Inhibition (HIV Protease with Crixivan)
21" h x 29" w
Inhibition, which has played a part in shaping human history, also acts at the molecular level. Researchers looking for cures or treatments for infections or cancers look for chinks in the armor of a virus, bacterium, or tumor cell - key processes which can be blocked by using inhibition.
The ribbons in this work represent the two (identical) protein molecules known as HIV protease, an HIV enzyme which the virus requires for replication. The development of Merck's Indinavir (displayed in red, white, and light blue, and sitting in the center of the enzyme, blocking it) and other inhibitors of the protease, was a huge advance in the treatment of this infectious disease; these drugs inhibited the protease and blocked replication of the virus.

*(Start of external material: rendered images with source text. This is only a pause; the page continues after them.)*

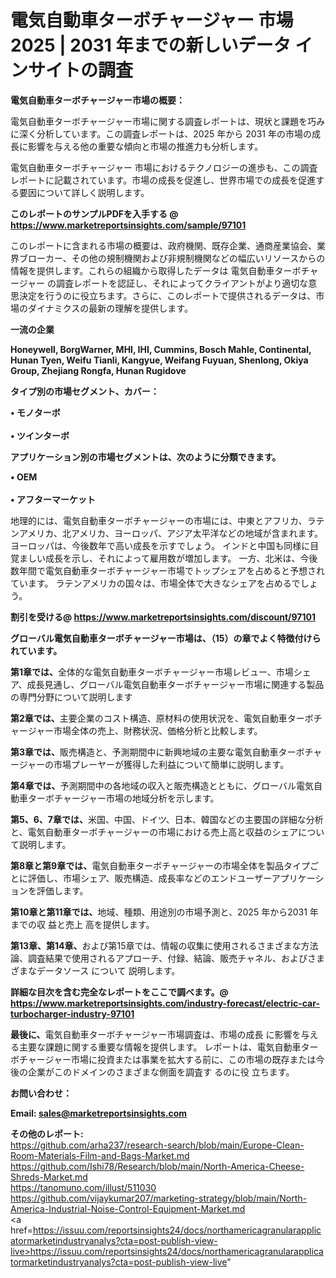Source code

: # 電気自動車ターボチャージャー 市場 2025 | 2031 年までの新しいデータ インサイトの調査

<strong><b>電気自動車ターボチャージャー市場の概要：</b></strong>

電気自動車ターボチャージャー市場に関する調査レポートは、現状と課題を巧みに深く分析しています。この調査レポートは、2025 年から 2031 年の市場の成長に影響を与える他の重要な傾向と市場の推進力も分析します。

電気自動車ターボチャージャー 市場におけるテクノロジーの進歩も、この調査レポートに記載されています。市場の成長を促進し、世界市場での成長を促進する要因について詳しく説明します。

<strong>このレポートのサンプルPDFを入手する @ <a href=https://www.marketreportsinsights.com/sample/97101>https://www.marketreportsinsights.com/sample/97101</a></strong>

このレポートに含まれる市場の概要は、政府機関、既存企業、通商産業協会、業界ブローカー、その他の規制機関および非規制機関などの幅広いリソースからの情報を提供します。これらの組織から取得したデータは 電気自動車ターボチャージャー の調査レポートを認証し、それによってクライアントがより適切な意思決定を行うのに役立ちます。さらに、このレポートで提供されるデータは、市場のダイナミクスの最新の理解を提供します。

<strong>一流の企業</strong>

<strong><b>Honeywell, BorgWarner, MHI, IHI, Cummins, Bosch Mahle, Continental, Hunan Tyen, Weifu Tianli, Kangyue, Weifang Fuyuan, Shenlong, Okiya Group, Zhejiang Rongfa, Hunan Rugidove</b></strong>

<strong><b>タイプ別の市場セグメント、カバー：</b></strong>

<strong>• モノターボ<br><br>• ツインターボ</strong>

<strong><b>アプリケーション別の市場セグメントは、次のように分類できます。</b></strong>

<strong>• OEM<br><br>• アフターマーケット</strong>

 地理的には、電気自動車ターボチャージャーの市場には、中東とアフリカ、ラテンアメリカ、北アメリカ、ヨーロッパ、アジア太平洋などの地域が含まれます。 ヨーロッパは、今後数年で高い成長を示すでしょう。 インドと中国も同様に目覚ましい成長を示し、それによって雇用数が増加します。 一方、北米は、今後数年間で電気自動車ターボチャージャー市場でトップシェアを占めると予想されています。 ラテンアメリカの国々は、市場全体で大きなシェアを占めるでしょう。

<strong>割引を受ける@ <a href=https://www.marketreportsinsights.com/discount/97101>https://www.marketreportsinsights.com/discount/97101</a></strong>

<strong><b>グローバル電気自動車ターボチャージャー市場は、（15）の章でよく特徴付けられています。</b></strong>

<strong><b>第</b></strong><strong><b>1章では、</b></strong>全体的な電気自動車ターボチャージャー市場レビュー、市場シェア、成長見通し、グローバル電気自動車ターボチャージャー市場に関連する製品の専門分野について説明します

<strong><b>第2章では、</b></strong>主要企業のコスト構造、原材料の使用状況を、電気自動車ターボチャージャー市場全体の売上、財務状況、価格分析と比較します。

<strong><b>第3章では、</b></strong>販売構造と、予測期間中に新興地域の主要な電気自動車ターボチャージャーの市場プレーヤーが獲得した利益について簡単に説明します。

<strong><b>第4章では、</b></strong>予測期間中の各地域の収入と販売構造とともに、グローバル電気自動車ターボチャージャー市場の地域分析を示します。

<strong><b>第5、6、7章では、</b></strong>米国、中国、ドイツ、日本、韓国などの主要国の詳細な分析と、電気自動車ターボチャージャーの市場における売上高と収益のシェアについて説明します。

<strong><b>第8章と第9章では、</b></strong>電気自動車ターボチャージャーの市場全体を製品タイプごとに評価し、市場シェア、販売構造、成長率などのエンドユーザーアプリケーションを評価します。

<strong><b>第10章と第11章では、</b></strong>地域、種類、用途別の市場予測と、2025 年から2031 年までの収 益と売上 高を提供します。

<strong><b>第13章、第14章、</b></strong>および第15章では、情報の収集に使用されるさまざまな方法論、調査結果で使用されるアプローチ、付録、結論、販売チャネル、およびさまざまなデータソース について 説明します。

<strong>詳細な目次を含む完全なレポートをここで調べます。@ <a href=https://www.marketreportsinsights.com/industry-forecast/electric-car-turbocharger-industry-97101>https://www.marketreportsinsights.com/industry-forecast/electric-car-turbocharger-industry-97101</a></strong>

<strong><b>最後に、</b></strong>電気自動車ターボチャージャー市場調査は、市場の成長 に影響を</a>与える主要な課題に関する重要な情報を提供します。 レポートは、電気自動車ターボチャージャー市場に投資または事業を拡大する前に、この市場の既存または今後の企業がこのドメインのさまざまな側面を調査す るのに役 立ちます。

<strong><b>お問い合わせ：</b></strong>

<strong>Email: </strong><a href=mailto:sales@marketreportsinsights.com><strong>sales@marketreportsinsights.com</strong></a>

<strong>その他のレポート:</strong>
<br>
<a href=https://github.com/arha237/research-search/blob/main/Europe-Clean-Room-Materials-Film-and-Bags-Market.md>https://github.com/arha237/research-search/blob/main/Europe-Clean-Room-Materials-Film-and-Bags-Market.md</a>
<br>
<a href=https://github.com/Ishi78/Research/blob/main/North-America-Cheese-Shreds-Market.md>https://github.com/Ishi78/Research/blob/main/North-America-Cheese-Shreds-Market.md</a>
<br>
<a href=https://tanomuno.com/illust/511030>https://tanomuno.com/illust/511030</a>
<br>
<a href=https://github.com/vijaykumar207/marketing-strategy/blob/main/North-America-Industrial-Noise-Control-Equipment-Market.md>https://github.com/vijaykumar207/marketing-strategy/blob/main/North-America-Industrial-Noise-Control-Equipment-Market.md</a>
<br>
<a href=https://issuu.com/reportsinsights24/docs/northamericagranularapplicatormarketindustryanalys?cta=post-publish-view-live>https://issuu.com/reportsinsights24/docs/northamericagranularapplicatormarketindustryanalys?cta=post-publish-view-live</a>"
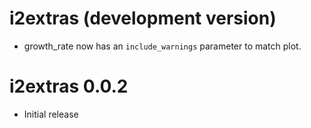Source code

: # i2extras (development version)

* growth_rate now has an `include_warnings` parameter to match plot.

# i2extras 0.0.2

* Initial release

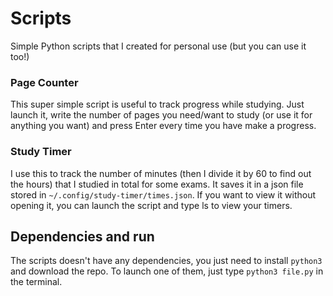 # Scripts
Simple Python scripts that I created for personal use (but you can use it too!)

### Page Counter
This super simple script is useful to track progress while studying. Just launch it, write the number of pages you need/want to study (or use it for anything you want) and press Enter every time you have make a progress.

### Study Timer
I use this to track the number of minutes (then I divide it by 60 to find out the hours) that I studied in total for some exams. It saves it in a json file stored in `~/.config/study-timer/times.json`. If you want to view it without opening it, you can launch the script and type ls to view your timers. 

## Dependencies and run
The scripts doesn't have any dependencies, you just need to install `python3` and download the repo.
To launch one of them, just type `python3 file.py` in the terminal.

HIV-protease with Merck's inhibitor, Indinavir, [Crixivan] [Hiv_crix.pdb]
The emergence of HIV, in the 1980s, provoked a strong push to develop anti-HIV drugs. HIV uses a cutting enzyme, HIV protease, to break down large HIV proteins into smaller units which must be assembled to create new viruses. The HIV protease is essential to replication of the virus. By blocking this cutting enzyme, Merck's Indinavir (a.k.a. Crixivan) and other HIV protease inhibitors block viral production. These drugs were among the first to be produced by "rational drug design" - using the known structure of the target (HIV protease) to computer-design compounds capable of blocking its action.

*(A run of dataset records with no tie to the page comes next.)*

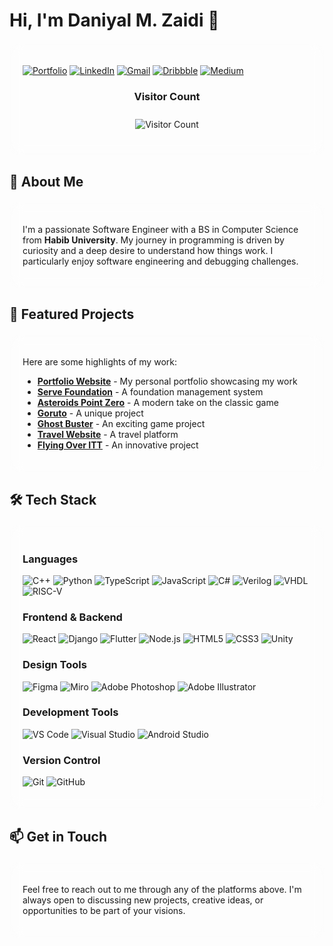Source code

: # Hi, I'm Daniyal M. Zaidi 👋

<div style="background: rgba(255, 255, 255, 0.1); backdrop-filter: blur(10px); -webkit-backdrop-filter: blur(10px); border-radius: 15px; padding: 20px; margin: 20px 0; border: 1px solid rgba(255, 255, 255, 0.2);">

[![Portfolio](https://img.shields.io/badge/Portfolio-000000?style=for-the-badge&logo=About.me&logoColor=white)](https://daniyal-murtaza.github.io/)
[![LinkedIn](https://img.shields.io/badge/LinkedIn-0077B5?style=for-the-badge&logo=linkedin&logoColor=white)](https://www.linkedin.com/in/daniyal-murtaza-508a891b5)
[![Gmail](https://img.shields.io/badge/Gmail-D14836?style=for-the-badge&logo=gmail&logoColor=white)](mailto:syeddaniyalmurtaza7@gmail.com)
[![Dribbble](https://img.shields.io/badge/Dribbble-EA4C89?style=for-the-badge&logo=dribbble&logoColor=white)](https://dribbble.com/daniyal_murtaza)
[![Medium](https://img.shields.io/badge/Medium-12100E?style=for-the-badge&logo=medium&logoColor=white)](https://medium.com/@Daniyal-Murtaza)

<h3 align="center">Visitor Count</h3>
<div align='center' style="background: rgba(255, 255, 255, 0.05); backdrop-filter: blur(5px); -webkit-backdrop-filter: blur(5px); border-radius: 10px; padding: 10px; margin: 10px 0;">
  <img src="https://profile-counter.glitch.me/Daniyal-Murtaza/count.svg" alt="Visitor Count"/>
</div>


</div>

## 🚀 About Me

<div style="background: rgba(255, 255, 255, 0.1); backdrop-filter: blur(10px); -webkit-backdrop-filter: blur(10px); border-radius: 15px; padding: 20px; margin: 20px 0; border: 1px solid rgba(255, 255, 255, 0.2);">

I'm a passionate Software Engineer with a BS in Computer Science from **Habib University**. My journey in programming is driven by curiosity and a deep desire to understand how things work. I particularly enjoy software engineering and debugging challenges.

</div>

## 💼 Featured Projects

<div style="background: rgba(255, 255, 255, 0.1); backdrop-filter: blur(10px); -webkit-backdrop-filter: blur(10px); border-radius: 15px; padding: 20px; margin: 20px 0; border: 1px solid rgba(255, 255, 255, 0.2);">

Here are some highlights of my work:

- [**Portfolio Website**](https://daniyal-murtaza.github.io/) - My personal portfolio showcasing my work
- [**Serve Foundation**](https://github.com/Daniyal-Murtaza/ServeFoundation) - A foundation management system
- [**Asteroids Point Zero**](https://github.com/Daniyal-Murtaza/asteroids-point-zero) - A modern take on the classic game
- [**Goruto**](https://github.com/Daniyal-Murtaza/Goruto) - A unique project
- [**Ghost Buster**](https://github.com/Daniyal-Murtaza/Ghost-Buster) - An exciting game project
- [**Travel Website**](https://github.com/Daniyal-Murtaza/Travel-website) - A travel platform
- [**Flying Over ITT**](https://github.com/Daniyal-Murtaza/Flying-Over-itt) - An innovative project

</div>

## 🛠️ Tech Stack

<div style="background: rgba(255, 255, 255, 0.1); backdrop-filter: blur(10px); -webkit-backdrop-filter: blur(10px); border-radius: 15px; padding: 20px; margin: 20px 0; border: 1px solid rgba(255, 255, 255, 0.2);">

### Languages
![C++](https://img.shields.io/badge/C++-00599C?style=for-the-badge&logo=c%2B%2B&logoColor=white)
![Python](https://img.shields.io/badge/Python-3776AB?style=for-the-badge&logo=python&logoColor=white)
![TypeScript](https://img.shields.io/badge/TypeScript-007ACC?style=for-the-badge&logo=typescript&logoColor=white)
![JavaScript](https://img.shields.io/badge/JavaScript-F7DF1E?style=for-the-badge&logo=javascript&logoColor=black)
![C#](https://img.shields.io/badge/C%23-239120?style=for-the-badge&logo=c-sharp&logoColor=white)
![Verilog](https://img.shields.io/badge/Verilog-FF0000?style=for-the-badge&logo=verilog&logoColor=white)
![VHDL](https://img.shields.io/badge/VHDL-00979D?style=for-the-badge&logo=vhdl&logoColor=white)
![RISC-V](https://img.shields.io/badge/RISC--V-000000?style=for-the-badge&logo=risc-v&logoColor=white)

### Frontend & Backend
![React](https://img.shields.io/badge/React-20232A?style=for-the-badge&logo=react&logoColor=61DAFB)
![Django](https://img.shields.io/badge/Django-092E20?style=for-the-badge&logo=django&logoColor=white)
![Flutter](https://img.shields.io/badge/Flutter-02569B?style=for-the-badge&logo=flutter&logoColor=white)
![Node.js](https://img.shields.io/badge/Node.js-339933?style=for-the-badge&logo=nodedotjs&logoColor=white)
![HTML5](https://img.shields.io/badge/HTML5-E34F26?style=for-the-badge&logo=html5&logoColor=white)
![CSS3](https://img.shields.io/badge/CSS3-1572B6?style=for-the-badge&logo=css3&logoColor=white)
![Unity](https://img.shields.io/badge/Unity-100000?style=for-the-badge&logo=unity&logoColor=white)

### Design Tools
![Figma](https://img.shields.io/badge/Figma-F24E1E?style=for-the-badge&logo=figma&logoColor=white)
![Miro](https://img.shields.io/badge/Miro-FFD02F?style=for-the-badge&logo=miro&logoColor=white)
![Adobe Photoshop](https://img.shields.io/badge/Adobe%20Photoshop-31A8FF?style=for-the-badge&logo=adobe-photoshop&logoColor=white)
![Adobe Illustrator](https://img.shields.io/badge/Adobe%20Illustrator-FF9A00?style=for-the-badge&logo=adobe-illustrator&logoColor=white)

### Development Tools
![VS Code](https://img.shields.io/badge/VS%20Code-007ACC?style=for-the-badge&logo=visual-studio-code&logoColor=white)
![Visual Studio](https://img.shields.io/badge/Visual%20Studio-5C2D91?style=for-the-badge&logo=visual-studio&logoColor=white)
![Android Studio](https://img.shields.io/badge/Android%20Studio-3DDC84?style=for-the-badge&logo=android-studio&logoColor=white)

### Version Control
![Git](https://img.shields.io/badge/Git-F05032?style=for-the-badge&logo=git&logoColor=white)
![GitHub](https://img.shields.io/badge/GitHub-100000?style=for-the-badge&logo=github&logoColor=white)

</div>

## 📫 Get in Touch

<div style="background: rgba(255, 255, 255, 0.1); backdrop-filter: blur(10px); -webkit-backdrop-filter: blur(10px); border-radius: 15px; padding: 20px; margin: 20px 0; border: 1px solid rgba(255, 255, 255, 0.2);">

Feel free to reach out to me through any of the platforms above. I'm always open to discussing new projects, creative ideas, or opportunities to be part of your visions.

</div>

These inhibitors successfully altered the outcome of HIV, extending the expected lifespan of infected individuals - the inspiration for this piece, and an example of why knowing protein structure is so important.
This work shows a molecular model of the HIV protease as two "ribbons" representing the two identical polypeptide chains that make up the HIV protease. Indinavir is shown in “spacefill” model with the standard molecular color scheme: oxygens as red, nitrogens as blue, and carbons as grey/white. The interaction between Indinavir and the protease depends on chemical bonds between the inhibitor and the two amino acids at the "active site" of the enzyme, one from each polypeptide chain: aspartate 25, also shown in spacefill.